ほんとにEmilyには度肝抜かれちゃったけどねw さぁついに今日は公演最終日。 いろいろあったけど、個人的にも課題は山積。 まずは男3人のトリオ。
一度も三人の足並みがそろったことがない
あたらしいわたしは身体上、治療できない障害をかかえています。 その一番の問題は“空間把握”と“バランス感覚” しかし能力はおぎなうことができると信じ、ここまでやってきました。 ところが、Pegasus Theatreの舞台に立って初めて気づきます。
みんなと踊ることがどんなにむずかしいか
正直に言えば、つらくて何度かそれを言うことも考えました。 でもそれを言ったら終わりだということに行き着いたわたしは最後まで言わなかった。 だからこそ、なんとしても踊りをそろえたかったのだ。 わたしはダンスがそろう方法を考えた。 意識を集中させて合わせようとした しかし、最終日も合うことはなかった。 見ている人が気づくことはなかったかもしれないけれど、わたしにはわかる。 その理由はひとつだ。
わたしだけが苦心したってダメってこと
わたしが『Wings』で踊りらしい踊りをするのはこのトリオが最初だ。 最終日のトリオ、わたしは自分の踊りよりも合わせることに集中してしまった。 合わせようとした結果、自分の踊りをも削ってしまったのだ。 気持ちを引きずったけれどFIRE BIRDに切り替えた。 ギルからは「Taisukeのダンスは大きくて美しいからもっとソロを踊れ」と言われ。 キャシーは時間があればわたしに自分のソロを見せてどう踊ればいいか聞いてきた。 レスリーは穏やかな性格から、静かにその闘志を燃やしていた。 FIRE BIRDにはみんなでつくりあげた達成感がそれぞれにあることを感じていた。 それぞれが支えあってカタチづくるFIRE BIRDは集中していなければ簡単に壊れる。 そしてその全員の集中力が強さを引き出しているはずだ。

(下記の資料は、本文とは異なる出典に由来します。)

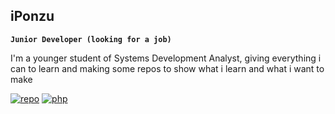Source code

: ## iPonzu

**`Junior Developer (looking for a job)`**

I'm a younger student of Systems Development Analyst, giving everything i can to learn and making some repos to show what i learn and what i want to make

<p align="left">
    <a href="https://github.com/iPonzu?tab=repositories">
    <img alt="repo" title="All my repos" src=https://custom-icon-badges.demolab.com/badge/-My%20Repos-blue?style=for-the-badge&logoColor=white&logo=repo"/><a>
    <a href="https://github.com/iPonzu/GuruTest">
    <img alt="php" title="My recently PHP source"
    src=/>
</p>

4人でつくりあげた振付は一日一日、より厳しいさまを欲し成長していた
よし、ここで取り戻すぞ! わたしは気合いをいれなおした しかしここでまさかの事態がおこった。 その事態はゲネプロでもおきたことだ。 歌、ハミングするJackyがマイクからの自分の声に陥り、上ずって笑い出したのだ― 本番が3日もあればどこかで発動するだろうと思っていたがまさか最終日にくるとは! しかしそれは決して“わるいこと”じゃない。 むしろ“楽しむべき”ところだ。 だがわたしたちのFIRE BIRDは力強さを生み出すために大ピンチに陥った!! わたしは自然と笑顔になったけど、その笑顔で力強さはどうなるの?? 趣きが一瞬で変わってしまったのだ わたしはどう踊ったのか思い出せません。 その流れがわたしの心を乱してしまった 観客がどんな気持ちになるのか、それがおそろしく不安だったんだと思う。 不安を消そうと、がむしゃらに踊った そんな個人的な想いをよそに『Wings』自体は大成功をおさめました! それは終演後の拍手の大きさでわかった。 Jamesのご両親も客席にいた。 みんな立ち上がってわたしたちにこれでもかと拍手をくれたのです。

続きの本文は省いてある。